Config, Facets, and Identity Inputs¶

When configuring a run, decide whether each parameter should trigger re-execution on change, be searchable for later filtering, or both.

Decision Tree¶

Should changing this parameter re-run my model? → config
Do I need to search/filter by this value later? → facet
Both? → Use both. A value can appear in config (cache invalidation) and facet (queryable).
Large external config files that must affect the cache key? → identity_inputs

Reference Table¶

Parameter	Affects Cache?	Queryable?	Use For
`config=`	Yes	No (by default)	Parameters that change behavior
`facet=`	No	Yes (indexed)	Metadata for filtering and grouping
`facet_from=`	—	Yes	Extract keys from `config` for queries
`identity_inputs=`	Yes	No	Large or file-based configs that affect identity

The `config` Argument¶

config accepts a plain dict or a Pydantic model. It is:

Hashed into the run signature (cache identity).
Stored in the per-run consist.json snapshot under config.
Not stored as structured/queryable data in DuckDB by default.

If you pass a Pydantic model, it is serialized via model_dump() before hashing and snapshotting.

Config Hashing¶

Consist uses canonical hashing: converting dicts (and YAML/JSON) into a deterministic fingerprint regardless of field order or number formatting. Both {"a": 1, "b": 2} and {"b": 2, "a": 1} produce the same hash, so the cache stays stable when config dicts are built in different orders.
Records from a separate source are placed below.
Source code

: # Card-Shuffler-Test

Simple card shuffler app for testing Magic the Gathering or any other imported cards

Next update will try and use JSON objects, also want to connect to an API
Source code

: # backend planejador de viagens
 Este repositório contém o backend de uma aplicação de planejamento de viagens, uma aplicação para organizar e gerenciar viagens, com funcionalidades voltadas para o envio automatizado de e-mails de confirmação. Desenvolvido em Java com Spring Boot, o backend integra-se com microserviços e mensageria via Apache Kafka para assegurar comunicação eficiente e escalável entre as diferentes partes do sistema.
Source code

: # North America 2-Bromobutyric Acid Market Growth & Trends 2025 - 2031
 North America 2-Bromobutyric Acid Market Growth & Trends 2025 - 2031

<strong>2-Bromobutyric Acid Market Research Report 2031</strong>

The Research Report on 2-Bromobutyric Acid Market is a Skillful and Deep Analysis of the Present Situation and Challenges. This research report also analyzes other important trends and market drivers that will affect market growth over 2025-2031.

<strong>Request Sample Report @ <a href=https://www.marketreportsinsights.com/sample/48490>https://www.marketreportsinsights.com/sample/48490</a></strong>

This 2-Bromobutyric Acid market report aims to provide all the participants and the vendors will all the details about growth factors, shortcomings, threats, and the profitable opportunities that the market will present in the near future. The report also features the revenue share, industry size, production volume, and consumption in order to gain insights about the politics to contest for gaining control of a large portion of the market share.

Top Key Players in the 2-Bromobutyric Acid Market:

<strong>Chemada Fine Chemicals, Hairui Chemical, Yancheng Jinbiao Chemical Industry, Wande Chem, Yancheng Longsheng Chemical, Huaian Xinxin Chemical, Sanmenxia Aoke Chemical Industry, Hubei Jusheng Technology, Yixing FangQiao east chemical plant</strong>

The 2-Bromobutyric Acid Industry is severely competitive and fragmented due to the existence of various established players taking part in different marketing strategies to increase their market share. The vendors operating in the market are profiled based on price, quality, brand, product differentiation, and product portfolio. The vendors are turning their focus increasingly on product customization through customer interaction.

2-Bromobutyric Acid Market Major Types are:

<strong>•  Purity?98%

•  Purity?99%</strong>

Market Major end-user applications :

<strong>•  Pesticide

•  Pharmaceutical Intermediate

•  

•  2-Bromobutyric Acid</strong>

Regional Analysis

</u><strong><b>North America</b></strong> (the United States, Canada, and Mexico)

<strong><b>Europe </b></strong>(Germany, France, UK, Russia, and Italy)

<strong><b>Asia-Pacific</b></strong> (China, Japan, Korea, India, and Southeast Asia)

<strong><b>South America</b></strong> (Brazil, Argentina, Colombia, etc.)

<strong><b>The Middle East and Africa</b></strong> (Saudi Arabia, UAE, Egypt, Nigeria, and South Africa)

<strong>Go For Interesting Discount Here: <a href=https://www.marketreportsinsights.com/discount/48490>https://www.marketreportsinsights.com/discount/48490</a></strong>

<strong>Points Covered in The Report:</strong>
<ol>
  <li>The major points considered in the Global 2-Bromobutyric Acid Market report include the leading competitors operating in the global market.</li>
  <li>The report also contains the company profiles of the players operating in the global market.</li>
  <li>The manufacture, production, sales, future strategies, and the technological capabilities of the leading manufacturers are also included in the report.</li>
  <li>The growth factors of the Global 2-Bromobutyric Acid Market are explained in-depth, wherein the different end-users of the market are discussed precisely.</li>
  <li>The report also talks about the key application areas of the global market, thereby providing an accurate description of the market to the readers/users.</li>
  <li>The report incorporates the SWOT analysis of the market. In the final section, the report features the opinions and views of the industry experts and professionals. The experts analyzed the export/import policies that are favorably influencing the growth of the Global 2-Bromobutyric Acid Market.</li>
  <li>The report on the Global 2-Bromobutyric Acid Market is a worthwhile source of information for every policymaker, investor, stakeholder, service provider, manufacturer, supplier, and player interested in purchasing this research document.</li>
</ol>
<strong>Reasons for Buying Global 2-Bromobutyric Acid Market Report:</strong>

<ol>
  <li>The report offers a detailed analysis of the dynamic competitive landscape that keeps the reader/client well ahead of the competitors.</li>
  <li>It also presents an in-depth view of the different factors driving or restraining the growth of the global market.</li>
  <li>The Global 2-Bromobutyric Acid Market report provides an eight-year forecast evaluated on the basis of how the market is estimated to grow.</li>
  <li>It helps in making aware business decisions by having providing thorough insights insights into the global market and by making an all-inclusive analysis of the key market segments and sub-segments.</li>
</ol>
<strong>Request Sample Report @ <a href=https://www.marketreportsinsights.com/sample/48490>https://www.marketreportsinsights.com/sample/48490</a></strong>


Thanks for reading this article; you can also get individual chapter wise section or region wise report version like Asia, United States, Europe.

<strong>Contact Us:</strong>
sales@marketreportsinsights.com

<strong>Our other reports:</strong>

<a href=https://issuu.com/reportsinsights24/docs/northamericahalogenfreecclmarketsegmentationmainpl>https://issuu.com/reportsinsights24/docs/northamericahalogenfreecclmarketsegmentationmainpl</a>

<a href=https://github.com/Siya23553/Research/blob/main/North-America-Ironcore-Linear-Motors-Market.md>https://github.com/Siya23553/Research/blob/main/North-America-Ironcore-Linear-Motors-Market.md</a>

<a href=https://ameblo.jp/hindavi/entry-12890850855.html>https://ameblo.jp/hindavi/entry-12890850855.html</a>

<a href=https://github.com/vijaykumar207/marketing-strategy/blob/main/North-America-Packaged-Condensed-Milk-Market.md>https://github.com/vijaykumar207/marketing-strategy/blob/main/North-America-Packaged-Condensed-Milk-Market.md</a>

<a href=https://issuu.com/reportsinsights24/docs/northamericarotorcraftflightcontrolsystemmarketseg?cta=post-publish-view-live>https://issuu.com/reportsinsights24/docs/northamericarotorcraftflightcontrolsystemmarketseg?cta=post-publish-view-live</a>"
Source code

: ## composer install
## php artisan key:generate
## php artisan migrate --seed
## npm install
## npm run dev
The run signature is derived from:

the config hash (the config payload, normalized)
the input hash (logged inputs)
the code hash

A few run-level fields — model, year, and iteration — are also folded into the config hash under a reserved __consist_run_fields__ key. When set, cache_epoch and cache_version are included there too. This means changing those values will change the signature even if config is otherwise identical.

stage and phase are separate first-class run dimensions, not facets. They live on Run, are queryable with find_runs(stage=..., phase=...), and are mirrored into run.meta only for backward compatibility with older databases.

Facets are compact, queryable config subsets persisted to DuckDB. They do not affect the cache key — they exist purely for filtering and grouping runs after the fact.

Sources:

facet={"key": value, ...} — explicit facet payload
facet_from=["key", ...] — extracts top-level keys from config by name
to_consist_facet() on a Pydantic model — if implemented

If both facet and facet_from are provided, extracted values are merged into the explicit facet dict; explicit keys win on collision. facet_from raises KeyError if any listed key is missing from config.

Guardrails¶

Limit	Behavior when exceeded
Facet > 16 KB (canonical JSON)	Facet not persisted; run continues
Facet > 500 KV rows	Facet not indexed; run continues

No error is raised — Consist degrades silently to avoid blocking runs.

Facet persistence creates indexed tables:

config_facet — deduplicated facet JSON blobs
run_config_kv — flattened key/value index for filtering
artifact_facet — artifact-level facet blobs
artifact_kv — flattened scalar key/value index for artifact filtering

Flattened keys use dot-notation; dots in raw key names are escaped as \..

tracker.find_runs_by_facet_kv(
    namespace="beam",
    key="memory_gb",
    value_num=180,
)

# Or fetch a full facet blob by ID:
facet = tracker.get_config_facet(facet_id)

Practical Example¶

consist.run(
    fn=my_model,
    config={"full_config_path": "activitysim_config.yaml"},  # (1)!
    facet={"year": 2030, "mode_choice_coefficient": 0.5},    # (2)!
    inputs={...},
    outputs=[...],
)

Hashed into cache key; changes trigger re-runs.
Queryable in DuckDB; does not affect the cache key.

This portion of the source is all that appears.